Robert Grenier, the Canadian underwater archaeologist best known for leading the discovery of the 16th-century Basque whaling ship San Juan at Red Bay, Labrador, in 1978, has died aged 88.
Grenier died on 3 January in Gatineau, Quebec, following a career of more than four decades with Parks Canada, where he played a central role in establishing underwater archaeology as a scientific discipline in Canada.
The discovery of San Juan, which sank in 1565 after being blown onto rocks during a storm, provided direct archaeological evidence of early transatlantic whaling and the maritime industry in North America.

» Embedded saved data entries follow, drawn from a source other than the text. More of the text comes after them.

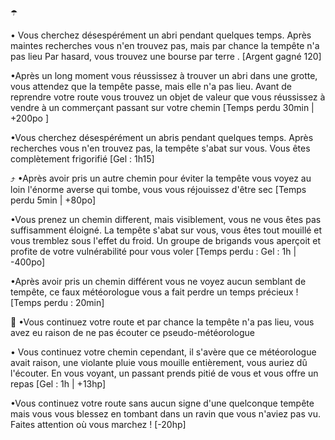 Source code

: ☂️

•  Vous cherchez désespérément un abri pendant quelques temps. Après maintes recherches vous n'en trouvez pas, mais par chance la tempête n'a pas lieu 
Par hasard, vous trouvez une bourse par terre .
[Argent gagné 120]

•Après un long moment vous réussissez à trouver un abri dans une grotte, vous attendez que la tempête passe, mais elle n'a pas lieu. Avant de reprendre votre route vous trouvez un objet de valeur que vous réussissez à vendre à un commerçant passant sur votre chemin
[Temps perdu 30min | +200po ]

•Vous cherchez désespérément un abris pendant quelques temps. Après recherches vous n'en trouvez pas, la tempête s'abat sur vous. Vous êtes complètement frigorifié 
[Gel : 1h15]


⤴️ 
•Après avoir pris un autre chemin pour éviter la tempête vous voyez au loin l'énorme averse qui tombe, vous vous réjouissez d'être sec
[Temps perdu 5min | +80po]

•Vous prenez un chemin different, mais visiblement, vous ne vous êtes pas suffisamment éloigné. La tempête s'abat sur vous, vous êtes tout mouillé et vous tremblez sous l'effet du froid.
Un groupe de brigands vous aperçoit et profite de votre vulnérabilité pour vous voler
[Temps perdu : Gel : 1h | -400po]

•Après avoir pris un chemin différent vous ne voyez aucun semblant de tempête, ce faux météorologue vous a fait perdre un temps précieux !
[Temps perdu : 20min]


🏃
•Vous continuez votre route et par chance la tempête n'a pas lieu, vous avez eu raison de ne pas écouter ce pseudo-météorologue 

• Vous continuez votre chemin cependant, il s'avère que ce météorologue avait raison, une violante pluie vous mouille entièrement, vous auriez dû l'écouter. En vous voyant, un passant prends pitié de vous et vous offre un repas 
[Gel : 1h | +13hp]

•Vous continuez votre route sans aucun signe d'une quelconque tempête mais vous vous blessez en tombant dans un ravin que vous n'aviez pas vu. Faites attention où vous marchez !
[-20hp]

Grenier, head of Parks Canada’s underwater archaeology service at the time, directed the search for San Juan after research by Basque historian Selma Huxley identified the wreck’s probable location.
Grenier and his team of divers located the remains of the 24-metre-long, three-masted vessel largely intact and buried beneath centuries of silt at a depth of 9-10 metres.

An 8m-long rowing boat known as a chalupa, which would have been used for actively hunting the whales, was found beneath it.
‘I felt with my hands like a magician, just opening up a picture of the 16th century in Red Bay,’ Grenier said about his discovery. ‘To the Basques, this is the Holy Grail.’
The excavation became one of the largest underwater archaeological projects of its time and the first major excavation conducted in Arctic waters. Study of the vessel continued for more than 30 years, culminating in an extensive report published in 2007.
At least seven Basque ships, including San Juan, together with a number of chalupas and other equipment, have been found in Red Bay, indicating it was an industrial whaling port rather than a single wreck site. The area was designated as a UNESCO World Heritage Site in 2013.
Born in Trois-Rivières, Quebec, in 1937, Grenier held a master’s degree in classics and worked on excavations across Europe, the Americas and the Arctic.

As well as his work in Red Bay, between 1983 and 2008, he directed expeditions searching for Sir John Franklin’s lost ships, HMS Erebus and HMS Terror, which were eventually found in 2014 and 2016 respectively.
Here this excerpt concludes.